Lieutenant Governor Jeanette Nuñez and State Surgeon General Dr. Scott Rivkees Address Human Trafficking Prevention Ahead of Super Bowl LIV
January 27, 2020
Miami, Fla. — Today, Lieutenant Governor Jeanette Nuñez and State Surgeon General Dr. Scott Rivkees highlighted the important role the Florida Department of Health has in identifying and helping victims of human trafficking, many of whom are minors. Florida will play host to the National Football League’s 54th Super Bowl on February 2nd at the Hard Rock Stadium in Miami Gardens. The event is expected to draw large numbers of ticket holders and interested visitors alike.
“Come Sunday, South Florida will see an influx of visitors as a result of Super Bowl LIV,” said Lieutenant Governor Nuñez. “With such popular large-scale events, our communities are susceptible to the horrible scourge of human trafficking. Our administration is fully committed to combating this pervasive evil by working with the Department of Health and private sector partnerships to train personnel on ways to identify and support potential victims. Together, we all have a role to play to ensure our communities remain safe.”
This year marks the 20-year anniversary of the passage of the Trafficking Victims Protection Act of 2000, creating the nation’s framework for addressing trafficking and prosecuting perpetrators. Ahead of Super Bowl LIV 2020 and with January being Human Trafficking Prevention month, Florida partners are accelerating efforts in Miami-Dade to address human trafficking, as such large-scale events often draw illicit activity.
“The Florida Department of Health plays a critical role in our state’s efforts to combat human trafficking,” said State Surgeon General Dr. Scott Rivkees. “Together with our state, local, federal and private partners, the Department will strive to ensure that everyone traveling to this event has the resources and information they need to feel safe and lead the healthiest lives possible.”
“Stop Sex Trafficking” Campaign
Festivities begin weeks before kickoff, and Miami agencies and partners, including the Miami-Dade Department of Health, began anti-trafficking public education efforts early in 2019. Led by the Women’s Fund Miami-Dade and the Miami Super Bowl Host Committee, as well as law enforcement and government agencies, a network of over 300 state and local businesses, are participating in the “Stop Sex Trafficking Campaign” which includes visual materials placed in high traffic areas.
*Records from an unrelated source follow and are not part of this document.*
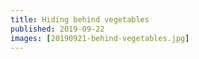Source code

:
 ```yaml
---
title: Hiding behind vegetables
published: 2019-09-22
images: [20190921-behind-vegetables.jpg]
---
```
Messaging includes the local hotline number “305-FIX-STOP,” the mechanism for reporting suspected trafficking. Calls are handled by local law enforcement and shared with POLARIS, a national organization serving victims and survivors.
While fans should report suspicious activity, airports, hotels and other hospitality industry workers are educated on what to look for to identify potential trafficking. Gas station clerks, Uber drivers and truck drivers have all been trained on identifying red flags and the steps to act. Uber estimates nearly 100,000 Uber drivers have been trained ahead of the event.
According to the Human Trafficking Hotline, Florida ranks third in the United States among human trafficking cases, and Miami-Dade County ranks first in Florida for the number of human trafficking victims.
For more information on the Stop Sex Trafficking Campaign in Miami and what you can do to take action against trafficking visit The Women’s Fund website or visit the National Human Trafficking Hotline website.
To report trafficking outside of Miami, call the hotline at 1-888-373-7888 (TTY 711), Text 233733. The hotline website also includes a referral directory to assist you in finding your local anti-trafficking coalition.